→ **WORK TASK**
From the entries below, copy every line where the string "Science" appears.

→ **Collected data**
──────

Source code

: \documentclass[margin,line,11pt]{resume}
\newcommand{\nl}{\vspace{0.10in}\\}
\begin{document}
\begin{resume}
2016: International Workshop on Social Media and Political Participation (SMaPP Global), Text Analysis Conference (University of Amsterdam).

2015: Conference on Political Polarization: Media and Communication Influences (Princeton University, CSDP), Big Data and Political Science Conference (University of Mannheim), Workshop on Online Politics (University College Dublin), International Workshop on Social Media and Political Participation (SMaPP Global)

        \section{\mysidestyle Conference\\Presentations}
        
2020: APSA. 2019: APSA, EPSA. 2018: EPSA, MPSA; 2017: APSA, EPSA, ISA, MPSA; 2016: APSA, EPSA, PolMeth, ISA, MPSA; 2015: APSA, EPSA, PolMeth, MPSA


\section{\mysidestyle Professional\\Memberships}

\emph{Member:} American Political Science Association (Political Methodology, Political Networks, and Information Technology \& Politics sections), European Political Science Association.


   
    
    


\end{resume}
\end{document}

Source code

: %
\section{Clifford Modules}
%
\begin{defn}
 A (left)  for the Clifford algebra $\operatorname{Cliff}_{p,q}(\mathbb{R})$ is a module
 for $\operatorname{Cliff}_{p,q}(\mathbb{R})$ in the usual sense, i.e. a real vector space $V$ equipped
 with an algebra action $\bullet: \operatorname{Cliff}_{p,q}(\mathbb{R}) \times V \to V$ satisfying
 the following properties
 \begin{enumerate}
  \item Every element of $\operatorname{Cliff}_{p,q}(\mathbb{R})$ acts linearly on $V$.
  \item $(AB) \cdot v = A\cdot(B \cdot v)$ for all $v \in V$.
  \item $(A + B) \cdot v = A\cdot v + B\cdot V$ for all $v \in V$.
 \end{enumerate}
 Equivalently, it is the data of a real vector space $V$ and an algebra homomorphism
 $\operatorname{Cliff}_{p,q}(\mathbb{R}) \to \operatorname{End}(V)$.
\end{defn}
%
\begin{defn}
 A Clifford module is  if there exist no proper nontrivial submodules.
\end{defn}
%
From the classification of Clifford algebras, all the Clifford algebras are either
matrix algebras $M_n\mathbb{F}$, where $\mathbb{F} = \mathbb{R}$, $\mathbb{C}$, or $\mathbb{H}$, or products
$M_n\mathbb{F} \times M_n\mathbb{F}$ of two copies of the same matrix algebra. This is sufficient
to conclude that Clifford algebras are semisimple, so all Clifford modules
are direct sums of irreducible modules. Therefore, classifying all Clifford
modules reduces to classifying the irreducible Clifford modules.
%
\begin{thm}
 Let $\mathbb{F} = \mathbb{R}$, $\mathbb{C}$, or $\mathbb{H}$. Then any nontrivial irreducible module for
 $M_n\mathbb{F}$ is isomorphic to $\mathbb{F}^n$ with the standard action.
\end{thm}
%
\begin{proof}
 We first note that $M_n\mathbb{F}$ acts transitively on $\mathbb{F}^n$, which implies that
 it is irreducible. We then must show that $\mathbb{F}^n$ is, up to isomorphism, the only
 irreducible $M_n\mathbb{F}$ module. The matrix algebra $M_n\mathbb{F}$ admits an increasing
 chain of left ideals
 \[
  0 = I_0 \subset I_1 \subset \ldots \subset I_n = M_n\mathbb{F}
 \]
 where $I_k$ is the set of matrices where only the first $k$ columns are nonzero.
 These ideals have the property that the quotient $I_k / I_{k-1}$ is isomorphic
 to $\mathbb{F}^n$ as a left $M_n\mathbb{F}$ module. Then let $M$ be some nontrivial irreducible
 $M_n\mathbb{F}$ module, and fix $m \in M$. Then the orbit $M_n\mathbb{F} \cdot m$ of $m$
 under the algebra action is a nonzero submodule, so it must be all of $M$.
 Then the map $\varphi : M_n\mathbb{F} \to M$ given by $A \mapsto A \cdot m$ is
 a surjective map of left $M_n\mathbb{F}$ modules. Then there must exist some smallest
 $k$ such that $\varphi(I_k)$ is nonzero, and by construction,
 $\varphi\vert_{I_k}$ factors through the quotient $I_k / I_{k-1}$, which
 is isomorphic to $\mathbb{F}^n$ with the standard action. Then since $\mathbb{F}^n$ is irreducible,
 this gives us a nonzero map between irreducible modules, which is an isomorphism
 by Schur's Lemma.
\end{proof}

──────

→ **REPLY TO THE EXERCISE**
2015: Conference on Political Polarization: Media and Communication Influences (Princeton University, CSDP), Big Data and Political Science Conference (University of Mannheim), Workshop on Online Politics (University College Dublin), International Workshop on Social Media and Political Participation (SMaPP Global)
\emph{Member:} American Political Science Association (Political Methodology, Political Networks, and Information Technology \& Politics sections), European Political Science Association.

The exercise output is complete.